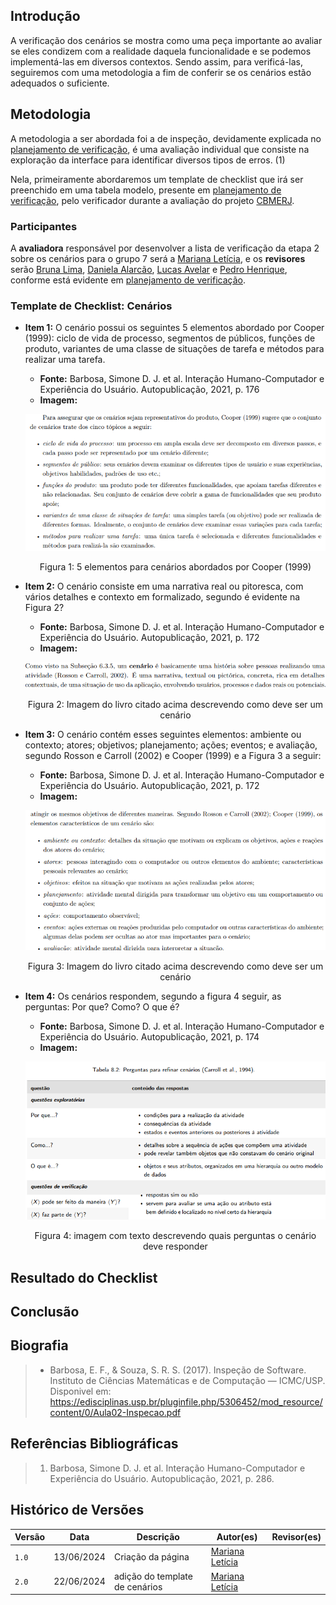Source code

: ## Introdução
A verificação dos cenários se mostra como uma peça importante ao avaliar se eles condizem com a realidade daquela funcionalidade e se podemos implementá-las em diversos contextos. Sendo assim, para verificá-las, seguiremos com uma metodologia a fim de conferir se os cenários estão adequados o suficiente.

## Metodologia
A metodologia a ser abordada foi a de inspeção, devidamente explicada no [planejamento de verificação](../planejamento_verificacao.md), é uma avaliação individual que consiste na exploração da interface para identificar diversos tipos de erros. (1)

Nela, primeiramente abordaremos um template de checklist que irá ser preenchido em uma tabela modelo,  presente em [planejamento de verificação](../planejamento_verificacao.md), pelo verificador durante a avaliação do projeto [CBMERJ](https://interacao-humano-computador.github.io/2024.1-CBMERJ/).

### Participantes
A **avaliadora** responsável por desenvolver a lista de verificação da etapa 2 sobre os cenários para o grupo 7 será a [Mariana Letícia](https://github.com/Marianannn), e os **revisores** serão [Bruna Lima](https://github.com/libruna), [Daniela Alarcão](https://github.com/danialarcao), [Lucas Avelar](https://github.com/LucasAvelar2711) e  [Pedro Henrique](https://github.com/PedroHhenriq), conforme está evidente em [planejamento de verificação](../planejamento_verificacao.md).

### Template de Checklist: Cenários

- **Item 1:** O cenário possui os seguintes 5 elementos abordado por Cooper (1999): ciclo de vida de processo, segmentos de públicos, funções de produto, variantes de uma classe de situações de tarefa e métodos para realizar uma tarefa.
    - **Fonte:**  Barbosa, Simone D. J. et al. Interação Humano-Computador e Experiência do Usuário. Autopublicação, 2021, p. 176
    - **Imagem:** <br>

    <center>

    ![](img/cenario_cooper.png)

    </center>

    <p style="text-align: center">Figura 1:    5 elementos para cenários abordados por Cooper (1999)</p>

- **Item 2:** O cenário consiste em uma narrativa real ou pitoresca, com vários detalhes e contexto em formalizado, segundo é evidente na Figura 2?
    - **Fonte:**  Barbosa, Simone D. J. et al. Interação Humano-Computador e Experiência do Usuário. Autopublicação, 2021, p. 172
    - **Imagem:** <br>

    <center>

    ![](img/cenario_descricao_img_1.png)

    </center>

    <p style="text-align: center">Figura 2: Imagem do livro citado acima descrevendo como deve ser um cenário</p>

- **Item 3:** O cenário contém esses seguintes elementos: ambiente ou contexto; atores; objetivos; planejamento; ações; eventos; e avaliação, segundo Rosson e Carroll (2002) e Cooper (1999) e a Figura 3 a seguir:
    - **Fonte:** Barbosa, Simone D. J. et al. Interação Humano-Computador e Experiência do Usuário. Autopublicação, 2021, p. 172
    - **Imagem:** <br>

    <center>

    ![](img/cenario_elementos_img_2.png)

    </center>

    <p style="text-align: center">Figura 3: Imagem do livro citado acima descrevendo como deve ser um cenário</p>

- **Item 4:** Os cenários respondem, segundo a figura 4 seguir, as perguntas: Por que? Como? O que é?
    - **Fonte:** Barbosa, Simone D. J. et al. Interação Humano-Computador e Experiência do Usuário. Autopublicação, 2021, p. 174
    - **Imagem:** <br>

    <center>

    ![imagem com texto descrevendo quais perguntas o cenário deve responder](img/cenario_tabela_perguntas_img_3.png)

    </center>

    <p style="text-align: center">Figura 4: imagem com texto descrevendo quais perguntas o cenário deve responder</p>


<!-- template de checklist -->
<!-- - **Item 1:** (COLOCAR DESCRIÇÃO AQUI)
    - **Fonte:** 
    - **Imagem:**
    <br>

    <center>

    ![](img/)

    </center>

    <p style="text-align: center">Figura 1: (COLOCAR A DESCRIÇÃO DA PERGUNTA QUI)</p>

- **Item 2:** (COLOCAR DESCRIÇÃO)
    - **Fonte:** (COLOCAR FONTE AQUI)
    - **Imagem:** 
    <br>

    <center>

    ![](img/)

    </center>

    <p style="text-align: center">Figura 2: (COLOCAR A LEGENDA AQUI)</p>


- **Item 3:** (COLOCAR DESCRIÇÃO)
    - **Fonte:** (COLOCAR FONTE AQUI)
    - **Imagem:**
    <br>

    <center>

    ![](img/)

    </center>

    <p style="text-align: center">Figura 3: (COLOCAR A LEGENDA AQUI)</p>

- **Item 4:** 
    - **Fonte:** 
    - **Imagem:**
    <br>

    <center>

    ![](img/)

    </center>

    <p style="text-align: center">Figura 4: (COLOCAR A LEGENDA AQUI)</p>

- **Item 5:** (COLOCAR DESCRIÇÃO)
    - **Fonte:** (INSERIR FONTE)
    - **Imagem:**
    <br>

    <center>

    ![](img/)

    </center>

    <p style="text-align: center">Figura 5: (COLOCAR LEGENDA AQUI)</p> -->

## Resultado do Checklist
 <!-- template de VERIFICAÇÃO -->

<!-- ### Cenário : (COLOCAR O NOME DO CENÁRIO AQUI) - Revisor: C(OLOCAR NOME DO REVISOR AQUI)
| Item | Descrição      | Versão do Artefato | Avaliação      | Descrição do problema | Sugestão de Ação Corretiva | Observações |
| ---- | -------------- | ------------------ | -------------- | --------------------- | -------------------------- | ----------- |
|  1   | (COLOCAR DECRIÇÃO DO ITEM 1 AQUI) | (COLOCAR SE ESTÁ CONFORME OU NÃO CONFORME) |  | |
|  2   | (COLOCAR DECRIÇÃO DO ITEM 2 AQUI) | (COLOCAR VERSÃO AQUI) | (COLOCAR SE ESTÁ CONFORME OU NÃO CONFORME)|  |   |  |
|  3   | (COLOCAR DECRIÇÃO DO ITEM 3 AQUI) | (COLOCAR VERSÃO AQUI)| (COLOCAR SE ESTÁ CONFORME OU NÃO CONFORME) | |  | 
|  4   | (COLOCAR DECRIÇÃO DO ITEM 4 AQUI) | (COLOCAR VERSÃO AQUI) | (COLOCAR SE ESTÁ CONFORME OU NÃO CONFORME)  | | | |
|  5   | (COLOCAR DECRIÇÃO DO ITEM 5 AQUI) | (COLOCAR VERSÃO AQUI)| (COLOCAR SE ESTÁ CONFORME OU NÃO CONFORME)  | | |  |
<p style="text-align: center">Tabela (COLQUE O NUMERO DA TABELA AQUI): (COLOQUE O TÍTULO DA TABELA AQUI)</p>
<p style="text-align: center">Fonte: (COLOQUE SEU NOME AQUI), 2024</p>

<iframe width="560" height="315" 
src="(COLOQUE O LINK EMBED AQUI)" 
title="YouTube video player" frameborder="0" allow="accelerometer; autoplay; clipboard-write; encrypted-media; gyroscope; picture-in-picture; web-share" referrerpolicy="strict-origin-when-cross-origin" allowfullscreen></iframe>

<p style="text-align: center">Vídeo (COLOQUE O NUMERO DO VÍDEO AQUI): (COLOQUE O TÍTULO DO VÍDEO AQUI).</p>
<p style="text-align: center">Fonte: (COLOQUE SEU NOME AQUI), 2024</p> -->

## Conclusão

## Biografia
>- Barbosa, E. F., & Souza, S. R. S. (2017). Inspeção de Software. Instituto de Ciências Matemáticas e de Computação — ICMC/USP. Disponivel em: https://edisciplinas.usp.br/pluginfile.php/5306452/mod_resource/content/0/Aula02-Inspecao.pdf

## Referências Bibliográficas
> 1. Barbosa, Simone D. J. et al. Interação Humano-Computador e Experiência do Usuário. Autopublicação, 2021, p. 286.

## Histórico de Versões

| Versão |    Data    | Descrição                                 | Autor(es)                                       | Revisor(es)                                    |
| ------ | :--------: | ----------------------------------------- | ----------------------------------------------- | ---------------------------------------------- |
| `1.0`   | 13/06/2024 | Criação da página                         | [Mariana Letícia](https://github.com/Marianannn) |   |
| `2.0`   | 22/06/2024 | adição do template de cenários                         | [Mariana Letícia](https://github.com/Marianannn) |   |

------------------------------------------------------------------------

# Your instructions
Line count for the word "iframe": give the number of lines in the entries above that contain it, and nothing more.

# Task output
2